Saved data entries

*** Begin section ***

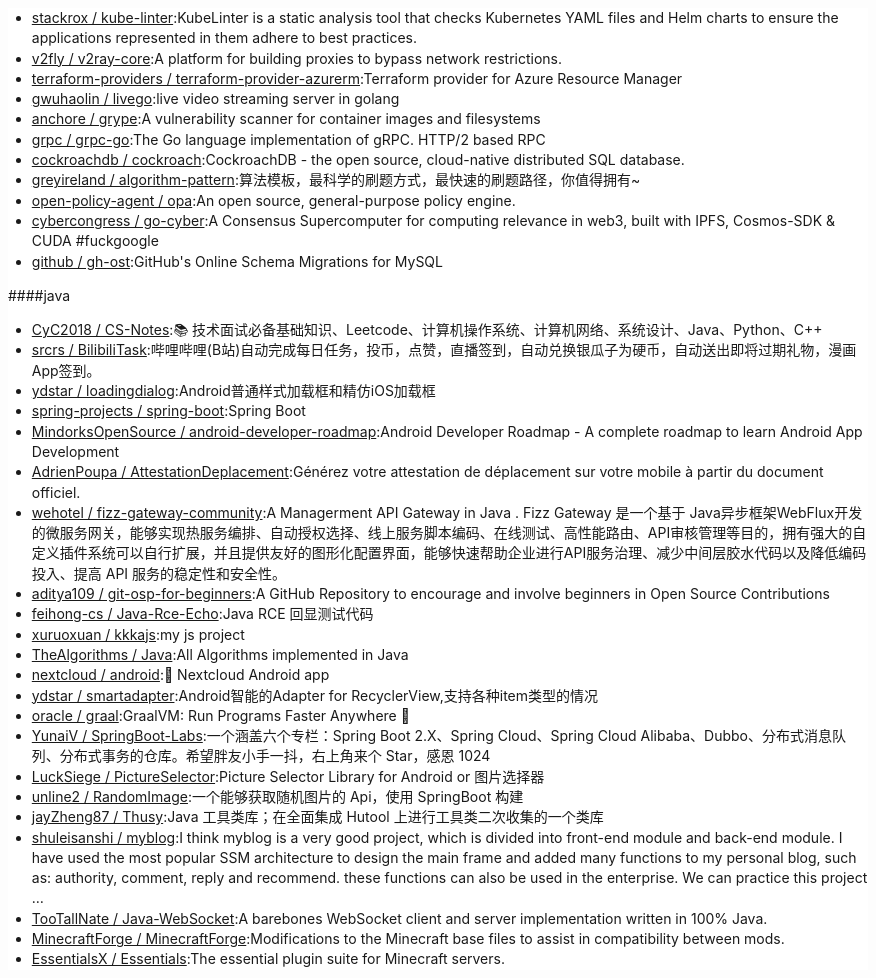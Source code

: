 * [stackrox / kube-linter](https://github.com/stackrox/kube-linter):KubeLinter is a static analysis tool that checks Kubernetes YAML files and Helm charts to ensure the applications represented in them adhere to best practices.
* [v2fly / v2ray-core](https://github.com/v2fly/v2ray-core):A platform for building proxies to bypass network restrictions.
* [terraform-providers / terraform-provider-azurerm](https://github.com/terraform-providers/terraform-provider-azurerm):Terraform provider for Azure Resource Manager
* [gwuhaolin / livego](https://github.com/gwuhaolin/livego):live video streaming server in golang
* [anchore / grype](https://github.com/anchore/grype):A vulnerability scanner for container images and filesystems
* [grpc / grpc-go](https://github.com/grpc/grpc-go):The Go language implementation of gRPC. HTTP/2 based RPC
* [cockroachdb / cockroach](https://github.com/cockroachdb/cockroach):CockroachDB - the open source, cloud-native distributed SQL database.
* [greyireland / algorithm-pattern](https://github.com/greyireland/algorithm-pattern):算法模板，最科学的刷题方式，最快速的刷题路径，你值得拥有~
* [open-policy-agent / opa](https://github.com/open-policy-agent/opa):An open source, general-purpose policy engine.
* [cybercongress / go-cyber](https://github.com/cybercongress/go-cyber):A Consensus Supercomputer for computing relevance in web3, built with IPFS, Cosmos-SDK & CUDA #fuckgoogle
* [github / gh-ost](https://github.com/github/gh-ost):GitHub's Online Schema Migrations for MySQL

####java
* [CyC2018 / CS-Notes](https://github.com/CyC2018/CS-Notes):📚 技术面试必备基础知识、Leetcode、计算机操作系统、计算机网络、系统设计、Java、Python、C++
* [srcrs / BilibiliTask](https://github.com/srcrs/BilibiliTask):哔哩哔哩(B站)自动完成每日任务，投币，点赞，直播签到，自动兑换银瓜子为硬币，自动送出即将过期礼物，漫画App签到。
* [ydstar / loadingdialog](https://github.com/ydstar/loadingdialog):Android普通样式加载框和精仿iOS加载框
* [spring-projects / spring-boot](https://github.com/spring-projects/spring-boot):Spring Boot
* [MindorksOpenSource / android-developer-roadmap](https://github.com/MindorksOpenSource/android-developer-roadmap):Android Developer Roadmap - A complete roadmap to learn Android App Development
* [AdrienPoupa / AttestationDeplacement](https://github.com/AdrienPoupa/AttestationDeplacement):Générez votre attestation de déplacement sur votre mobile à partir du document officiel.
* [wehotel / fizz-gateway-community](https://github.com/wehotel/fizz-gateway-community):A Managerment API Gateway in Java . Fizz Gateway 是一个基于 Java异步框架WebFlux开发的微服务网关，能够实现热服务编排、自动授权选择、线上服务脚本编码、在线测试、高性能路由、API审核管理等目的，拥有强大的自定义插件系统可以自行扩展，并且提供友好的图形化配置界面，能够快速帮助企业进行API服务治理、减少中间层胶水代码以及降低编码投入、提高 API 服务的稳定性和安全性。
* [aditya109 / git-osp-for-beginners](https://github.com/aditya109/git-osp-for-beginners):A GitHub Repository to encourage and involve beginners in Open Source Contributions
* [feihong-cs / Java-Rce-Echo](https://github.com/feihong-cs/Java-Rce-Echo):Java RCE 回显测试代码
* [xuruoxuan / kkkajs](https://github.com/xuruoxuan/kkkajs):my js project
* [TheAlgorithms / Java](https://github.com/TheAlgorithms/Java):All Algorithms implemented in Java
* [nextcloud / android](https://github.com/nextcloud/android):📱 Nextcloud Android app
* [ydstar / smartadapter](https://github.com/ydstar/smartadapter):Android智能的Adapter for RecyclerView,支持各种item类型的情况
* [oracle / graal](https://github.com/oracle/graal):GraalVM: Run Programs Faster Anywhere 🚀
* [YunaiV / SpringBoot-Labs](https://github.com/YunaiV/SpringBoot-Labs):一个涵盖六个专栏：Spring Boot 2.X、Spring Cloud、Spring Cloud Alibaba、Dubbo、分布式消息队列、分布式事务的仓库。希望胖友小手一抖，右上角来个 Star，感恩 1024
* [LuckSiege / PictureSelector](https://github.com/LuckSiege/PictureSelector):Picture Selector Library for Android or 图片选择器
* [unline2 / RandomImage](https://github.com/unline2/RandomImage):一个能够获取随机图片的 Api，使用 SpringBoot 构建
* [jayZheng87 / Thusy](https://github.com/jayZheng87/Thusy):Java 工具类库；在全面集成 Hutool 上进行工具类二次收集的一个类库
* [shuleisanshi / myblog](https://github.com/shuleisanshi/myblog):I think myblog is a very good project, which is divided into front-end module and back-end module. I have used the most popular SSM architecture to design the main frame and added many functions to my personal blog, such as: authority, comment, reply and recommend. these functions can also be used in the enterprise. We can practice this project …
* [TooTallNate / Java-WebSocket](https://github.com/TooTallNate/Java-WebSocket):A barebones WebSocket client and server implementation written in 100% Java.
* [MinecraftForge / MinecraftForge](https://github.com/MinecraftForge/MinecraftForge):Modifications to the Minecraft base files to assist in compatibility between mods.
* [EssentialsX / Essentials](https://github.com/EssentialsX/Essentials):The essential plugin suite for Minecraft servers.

*** End section ***

_About this task_: Line by line, write out the data above exactly, without the pictures.

_Result for this task_:
Source code

: * [stackrox / kube-linter](https://github.com/stackrox/kube-linter):KubeLinter is a static analysis tool that checks Kubernetes YAML files and Helm charts to ensure the applications represented in them adhere to best practices.
* [v2fly / v2ray-core](https://github.com/v2fly/v2ray-core):A platform for building proxies to bypass network restrictions.
* [terraform-providers / terraform-provider-azurerm](https://github.com/terraform-providers/terraform-provider-azurerm):Terraform provider for Azure Resource Manager
* [gwuhaolin / livego](https://github.com/gwuhaolin/livego):live video streaming server in golang
* [anchore / grype](https://github.com/anchore/grype):A vulnerability scanner for container images and filesystems
* [grpc / grpc-go](https://github.com/grpc/grpc-go):The Go language implementation of gRPC. HTTP/2 based RPC
* [cockroachdb / cockroach](https://github.com/cockroachdb/cockroach):CockroachDB - the open source, cloud-native distributed SQL database.
* [greyireland / algorithm-pattern](https://github.com/greyireland/algorithm-pattern):算法模板，最科学的刷题方式，最快速的刷题路径，你值得拥有~
* [open-policy-agent / opa](https://github.com/open-policy-agent/opa):An open source, general-purpose policy engine.
* [cybercongress / go-cyber](https://github.com/cybercongress/go-cyber):A Consensus Supercomputer for computing relevance in web3, built with IPFS, Cosmos-SDK & CUDA #fuckgoogle
* [github / gh-ost](https://github.com/github/gh-ost):GitHub's Online Schema Migrations for MySQL

####java
* [CyC2018 / CS-Notes](https://github.com/CyC2018/CS-Notes):📚 技术面试必备基础知识、Leetcode、计算机操作系统、计算机网络、系统设计、Java、Python、C++
* [srcrs / BilibiliTask](https://github.com/srcrs/BilibiliTask):哔哩哔哩(B站)自动完成每日任务，投币，点赞，直播签到，自动兑换银瓜子为硬币，自动送出即将过期礼物，漫画App签到。
* [ydstar / loadingdialog](https://github.com/ydstar/loadingdialog):Android普通样式加载框和精仿iOS加载框
* [spring-projects / spring-boot](https://github.com/spring-projects/spring-boot):Spring Boot
* [MindorksOpenSource / android-developer-roadmap](https://github.com/MindorksOpenSource/android-developer-roadmap):Android Developer Roadmap - A complete roadmap to learn Android App Development
* [AdrienPoupa / AttestationDeplacement](https://github.com/AdrienPoupa/AttestationDeplacement):Générez votre attestation de déplacement sur votre mobile à partir du document officiel.
* [wehotel / fizz-gateway-community](https://github.com/wehotel/fizz-gateway-community):A Managerment API Gateway in Java . Fizz Gateway 是一个基于 Java异步框架WebFlux开发的微服务网关，能够实现热服务编排、自动授权选择、线上服务脚本编码、在线测试、高性能路由、API审核管理等目的，拥有强大的自定义插件系统可以自行扩展，并且提供友好的图形化配置界面，能够快速帮助企业进行API服务治理、减少中间层胶水代码以及降低编码投入、提高 API 服务的稳定性和安全性。
* [aditya109 / git-osp-for-beginners](https://github.com/aditya109/git-osp-for-beginners):A GitHub Repository to encourage and involve beginners in Open Source Contributions
* [feihong-cs / Java-Rce-Echo](https://github.com/feihong-cs/Java-Rce-Echo):Java RCE 回显测试代码
* [xuruoxuan / kkkajs](https://github.com/xuruoxuan/kkkajs):my js project
* [TheAlgorithms / Java](https://github.com/TheAlgorithms/Java):All Algorithms implemented in Java
* [nextcloud / android](https://github.com/nextcloud/android):📱 Nextcloud Android app
* [ydstar / smartadapter](https://github.com/ydstar/smartadapter):Android智能的Adapter for RecyclerView,支持各种item类型的情况
* [oracle / graal](https://github.com/oracle/graal):GraalVM: Run Programs Faster Anywhere 🚀
* [YunaiV / SpringBoot-Labs](https://github.com/YunaiV/SpringBoot-Labs):一个涵盖六个专栏：Spring Boot 2.X、Spring Cloud、Spring Cloud Alibaba、Dubbo、分布式消息队列、分布式事务的仓库。希望胖友小手一抖，右上角来个 Star，感恩 1024
* [LuckSiege / PictureSelector](https://github.com/LuckSiege/PictureSelector):Picture Selector Library for Android or 图片选择器
* [unline2 / RandomImage](https://github.com/unline2/RandomImage):一个能够获取随机图片的 Api，使用 SpringBoot 构建
* [jayZheng87 / Thusy](https://github.com/jayZheng87/Thusy):Java 工具类库；在全面集成 Hutool 上进行工具类二次收集的一个类库
* [shuleisanshi / myblog](https://github.com/shuleisanshi/myblog):I think myblog is a very good project, which is divided into front-end module and back-end module. I have used the most popular SSM architecture to design the main frame and added many functions to my personal blog, such as: authority, comment, reply and recommend. these functions can also be used in the enterprise. We can practice this project …
* [TooTallNate / Java-WebSocket](https://github.com/TooTallNate/Java-WebSocket):A barebones WebSocket client and server implementation written in 100% Java.
* [MinecraftForge / MinecraftForge](https://github.com/MinecraftForge/MinecraftForge):Modifications to the Minecraft base files to assist in compatibility between mods.
* [EssentialsX / Essentials](https://github.com/EssentialsX/Essentials):The essential plugin suite for Minecraft servers.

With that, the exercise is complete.